MUNCIE, Ind. — At a Delaware County Commissioners meeting in the last week of June, the commissioners unanimously approved a bid to construct a 500-bed county jail. The new $45 million facility will repurpose the existing Wilson Middle School under a design and build contract awarded to BW Development. Of note is the fact that the entity was the sole respondent to the county’s request for proposal.
“We only had one responder,” observed county attorney John Brooke at a June 18 public meeting of the commissioners. “It was advertised in several different publications and put in at least two trade journals and only had one response, so the recommendation is that the RFP would be approved.”
The 200,000-square-foot Wilson Middle School was built in 1996 but closed in 2014 due to the district’s shrinking population. In 2015, the building was sold to local property management company ASONS, which kept the property for two years prior to putting it back on the market. The county commissioners agreed to purchase the property for the new jail project for $3 million.
The design of the new Delaware County jail leverages the copious space of the former school and will not only include room for courts, but will also provide space for a panoply of offices — prosecutor, probation, public defender, sheriff and probation among them. Moreover, by moving the courts and offices to the new site, monies spent on downtown rentals for the current offices will be spared.
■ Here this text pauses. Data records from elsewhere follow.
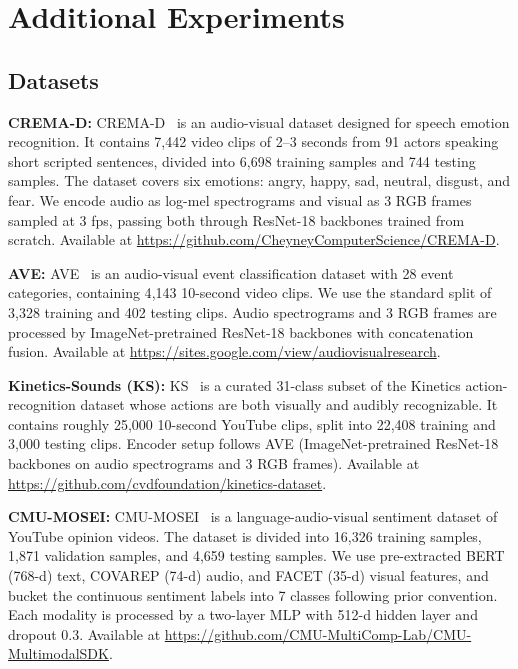 \documentclass{article} %
\begin{document}

\section{Additional Experiments}
\label{app:datasets}

\subsection{Datasets}
\label{app:datasets_list}

\noindent\textbf{CREMA-D:} CREMA-D~\citep{cao2014cremad} is an audio-visual dataset designed for speech emotion recognition. It contains 7{,}442 video clips of 2--3 seconds from 91 actors speaking short scripted sentences, divided into 6{,}698 training samples and 744 testing samples. The dataset covers six emotions: angry, happy, sad, neutral, disgust, and fear. We encode audio as log-mel spectrograms and visual as 3 RGB frames sampled at 3 fps, passing both through ResNet-18 backbones trained from scratch. Available at \url{https://github.com/CheyneyComputerScience/CREMA-D}.

\noindent\textbf{AVE:} AVE~\citep{tian2018ave} is an audio-visual event classification dataset with 28 event categories, containing 4{,}143 10-second video clips. We use the standard split of 3{,}328 training and 402 testing clips. Audio spectrograms and 3 RGB frames are processed by ImageNet-pretrained ResNet-18 backbones with concatenation fusion. Available at \url{https://sites.google.com/view/audiovisualresearch}.

\noindent\textbf{Kinetics-Sounds (KS):} KS~\citep{arandjelovic2017kinetics} is a curated 31-class subset of the Kinetics action-recognition dataset whose actions are both visually and audibly recognizable. It contains roughly 25{,}000 10-second YouTube clips, split into 22{,}408 training and 3{,}000 testing clips. Encoder setup follows AVE (ImageNet-pretrained ResNet-18 backbones on audio spectrograms and 3 RGB frames). Available at \url{https://github.com/cvdfoundation/kinetics-dataset}.

\noindent\textbf{CMU-MOSEI:} CMU-MOSEI~\citep{zadeh2018mosei} is a language-audio-visual sentiment dataset of YouTube opinion videos. The dataset is divided into 16{,}326 training samples, 1{,}871 validation samples, and 4{,}659 testing samples. We use pre-extracted BERT (768-d) text, COVAREP (74-d) audio, and FACET (35-d) visual features, and bucket the continuous sentiment labels into 7 classes following prior convention. Each modality is processed by a two-layer MLP with 512-d hidden layer and dropout $0.3$. Available at \url{https://github.com/CMU-MultiComp-Lab/CMU-MultimodalSDK}.
\end{document}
In the recent meeting, the commissioners explained that Indianapolis-based BW Development would both build and manage the project, which would preclude the possibility of change orders that would increase costs for the county. The $45 million price tag is down from a preliminary plan to spend up to $50 million, which was approved last January 2018. The project will likely be funded through revenues from a local public safety income tax, economic development income tax (EDIT) and tax increment financing (TIF) revenue. The conversion of the middle school into the jail is expected to take two years.